By: Nathan Hansen, The Farmington Independent
A little more than two months ago I wrote in this space about the arrival of winter in Minnesota and the predictable howls of disappointment and surprise that accompanied it.
As snow fell and bitter winds blew, I pointed out, insightfully I thought, that while we all might complain, we should all know by now that winter is an inevitability in a state where snowmobiling is a popular pastime and thousands of people think it’s a good idea to sit on a frozen lake in hopes of pulling a slimy, scaly wriggly critter out of a hole in the ice despite the fact it would be so much easier to just buy a fillet o’ fish.
You know what you’re not going to catch when you go ice fishing? A side order of fries.
Complaining about the arrival of winter in Minnesota is like complaining about CBS renewing Two and a Half Men. You know it’s going to happen. It’s just, instead of Ashton Kutcher you get the constant threat of frostbite. Which, honestly, might be preferable.

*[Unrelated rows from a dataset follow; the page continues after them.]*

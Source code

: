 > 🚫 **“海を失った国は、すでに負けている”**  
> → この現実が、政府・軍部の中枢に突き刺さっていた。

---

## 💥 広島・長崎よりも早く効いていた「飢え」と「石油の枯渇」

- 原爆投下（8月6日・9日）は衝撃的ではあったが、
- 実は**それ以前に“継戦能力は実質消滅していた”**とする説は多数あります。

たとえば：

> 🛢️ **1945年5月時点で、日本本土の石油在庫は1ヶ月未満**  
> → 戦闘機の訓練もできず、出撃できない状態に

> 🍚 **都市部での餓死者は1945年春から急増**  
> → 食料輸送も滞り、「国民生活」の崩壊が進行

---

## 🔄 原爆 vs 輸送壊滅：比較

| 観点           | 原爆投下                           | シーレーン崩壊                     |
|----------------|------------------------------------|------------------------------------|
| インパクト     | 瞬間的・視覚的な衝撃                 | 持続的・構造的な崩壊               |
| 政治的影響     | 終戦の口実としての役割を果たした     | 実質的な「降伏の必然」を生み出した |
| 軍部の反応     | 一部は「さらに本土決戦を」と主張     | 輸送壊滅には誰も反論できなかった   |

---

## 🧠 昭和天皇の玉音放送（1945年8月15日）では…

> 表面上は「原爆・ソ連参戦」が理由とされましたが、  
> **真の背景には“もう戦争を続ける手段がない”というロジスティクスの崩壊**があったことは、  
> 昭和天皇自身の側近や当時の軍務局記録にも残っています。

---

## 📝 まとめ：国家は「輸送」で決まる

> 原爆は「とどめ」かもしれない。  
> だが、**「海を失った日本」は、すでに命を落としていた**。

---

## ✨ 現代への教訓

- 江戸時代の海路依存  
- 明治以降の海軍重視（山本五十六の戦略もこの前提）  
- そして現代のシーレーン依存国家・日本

I thought it was a perfectly reasonable column at the time. I was wittily -- well, to my mind at least -- poking fun of Minnesotans’ annual anguish over the return of cold weather. I pointed out that snow in November should hardly come as a surprise in a state where everyone really ought to have their winter coats ready to go anytime after mid-August.

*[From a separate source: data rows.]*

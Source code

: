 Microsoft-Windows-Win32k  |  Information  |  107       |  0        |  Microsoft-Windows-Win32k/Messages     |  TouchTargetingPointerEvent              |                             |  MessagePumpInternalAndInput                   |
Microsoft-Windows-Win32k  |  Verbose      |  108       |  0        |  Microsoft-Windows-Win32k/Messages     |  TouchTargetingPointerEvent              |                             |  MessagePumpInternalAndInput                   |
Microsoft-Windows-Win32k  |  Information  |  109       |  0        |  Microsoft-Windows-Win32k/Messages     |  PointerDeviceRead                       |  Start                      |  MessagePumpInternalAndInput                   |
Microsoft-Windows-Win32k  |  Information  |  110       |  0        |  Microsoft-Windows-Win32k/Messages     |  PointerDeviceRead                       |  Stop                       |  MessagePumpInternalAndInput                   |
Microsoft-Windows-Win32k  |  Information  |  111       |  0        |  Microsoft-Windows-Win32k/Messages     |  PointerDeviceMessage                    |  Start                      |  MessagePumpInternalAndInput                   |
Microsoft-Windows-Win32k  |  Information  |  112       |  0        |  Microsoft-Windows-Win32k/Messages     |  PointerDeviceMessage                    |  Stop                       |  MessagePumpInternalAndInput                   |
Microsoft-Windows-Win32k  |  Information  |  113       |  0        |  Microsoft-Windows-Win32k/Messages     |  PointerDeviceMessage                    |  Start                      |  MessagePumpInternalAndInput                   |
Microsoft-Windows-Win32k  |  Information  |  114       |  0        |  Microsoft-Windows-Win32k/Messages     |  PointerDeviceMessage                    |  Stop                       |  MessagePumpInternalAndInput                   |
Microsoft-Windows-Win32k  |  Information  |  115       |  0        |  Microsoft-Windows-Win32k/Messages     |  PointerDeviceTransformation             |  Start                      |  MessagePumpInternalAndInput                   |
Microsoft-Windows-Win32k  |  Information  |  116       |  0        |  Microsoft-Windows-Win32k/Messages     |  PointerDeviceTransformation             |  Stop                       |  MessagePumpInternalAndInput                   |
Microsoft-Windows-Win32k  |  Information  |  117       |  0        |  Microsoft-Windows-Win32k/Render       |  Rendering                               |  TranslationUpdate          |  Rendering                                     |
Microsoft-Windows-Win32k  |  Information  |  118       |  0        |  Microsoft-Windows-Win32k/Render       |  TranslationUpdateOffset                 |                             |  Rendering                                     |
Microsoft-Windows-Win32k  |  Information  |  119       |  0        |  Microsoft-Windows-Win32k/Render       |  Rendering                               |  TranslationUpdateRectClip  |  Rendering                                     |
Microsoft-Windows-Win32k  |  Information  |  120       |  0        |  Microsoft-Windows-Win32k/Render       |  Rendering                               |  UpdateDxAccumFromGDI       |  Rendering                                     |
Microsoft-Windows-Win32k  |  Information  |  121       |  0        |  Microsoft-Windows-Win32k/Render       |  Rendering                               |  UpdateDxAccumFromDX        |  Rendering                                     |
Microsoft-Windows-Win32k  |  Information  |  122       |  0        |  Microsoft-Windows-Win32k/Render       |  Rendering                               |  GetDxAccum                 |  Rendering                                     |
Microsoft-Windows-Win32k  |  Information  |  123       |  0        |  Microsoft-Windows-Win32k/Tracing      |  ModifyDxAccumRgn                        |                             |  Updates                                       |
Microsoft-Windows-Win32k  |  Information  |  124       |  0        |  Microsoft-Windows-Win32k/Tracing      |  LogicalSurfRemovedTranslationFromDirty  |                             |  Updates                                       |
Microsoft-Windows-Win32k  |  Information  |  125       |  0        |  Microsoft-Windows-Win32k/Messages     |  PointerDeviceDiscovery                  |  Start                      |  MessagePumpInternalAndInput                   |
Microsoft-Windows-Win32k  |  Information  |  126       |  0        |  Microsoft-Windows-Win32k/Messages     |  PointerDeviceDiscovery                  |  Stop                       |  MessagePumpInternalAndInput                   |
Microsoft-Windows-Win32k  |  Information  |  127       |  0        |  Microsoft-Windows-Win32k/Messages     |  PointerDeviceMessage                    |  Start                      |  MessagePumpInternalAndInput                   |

I’m not so sure now, though. Because here we are in the second half of January and, at least as I write this, snow is thin on the ground. The snow that fell in November was gone by Thanksgiving. I went for a long bike ride on Thanksgiving Day. I rode my bike again Christmas weekend. And again on New Year’s Eve. I hardly even needed gloves.
Nevermind shovels and skis. I’m thinking about stocking up on swim trunks.

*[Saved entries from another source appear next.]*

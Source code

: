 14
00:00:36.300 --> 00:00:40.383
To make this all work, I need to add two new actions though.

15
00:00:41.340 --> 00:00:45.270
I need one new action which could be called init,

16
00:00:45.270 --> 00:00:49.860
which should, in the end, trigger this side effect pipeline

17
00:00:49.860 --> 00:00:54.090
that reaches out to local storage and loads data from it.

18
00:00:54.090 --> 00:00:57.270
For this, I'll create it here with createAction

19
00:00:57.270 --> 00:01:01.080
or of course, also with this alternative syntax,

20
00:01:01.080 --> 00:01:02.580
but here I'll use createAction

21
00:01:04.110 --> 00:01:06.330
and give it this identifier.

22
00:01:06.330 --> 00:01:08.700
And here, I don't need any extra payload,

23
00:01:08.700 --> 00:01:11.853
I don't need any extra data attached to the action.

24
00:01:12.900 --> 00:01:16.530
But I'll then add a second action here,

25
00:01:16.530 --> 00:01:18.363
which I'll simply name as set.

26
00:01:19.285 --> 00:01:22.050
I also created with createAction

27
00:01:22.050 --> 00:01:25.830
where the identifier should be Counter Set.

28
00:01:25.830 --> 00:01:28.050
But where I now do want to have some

There are plenty of people who are thrilled with the surprisingly warm winter. They like being able to go outside without a heavy jacket. 50-degree temperatures in January are a welcome sight. They’ve been working on their tans.
Meanwhile, snowmobiliers are getting twitchy throttle hands and die-hard ice-fishermen are consoling themselves by filling their bathtubs with ice cubes and perching on a bucket at the top of the pile.
At least, I assume that’s what they’re doing. I don’t think I’ll ever really understand ice fishermen.
I’m mostly OK with this unseasonable weather. I haven’t had a chance to go cross country skiing this year, but no snow means no shoveling, which I appreciate like Ricky Gervais appreciates an opportunity to make easy jokes about celebrities.
For the record, I also appreciate opportunities to make easy jokes about celebrities. It’s one of the main reasons I started writing this column.
This could all change quickly, of course. Weather forecasters who spent Monday night telling us significant snow was on the way spent much of Tuesday explaining how narrowly the snow missed the Twin Cities. Forecasts of the season’s coldest temperatures have me worried my heating bills will soon return to typical winter levels.
See? Winter is inevitable. I was right all along.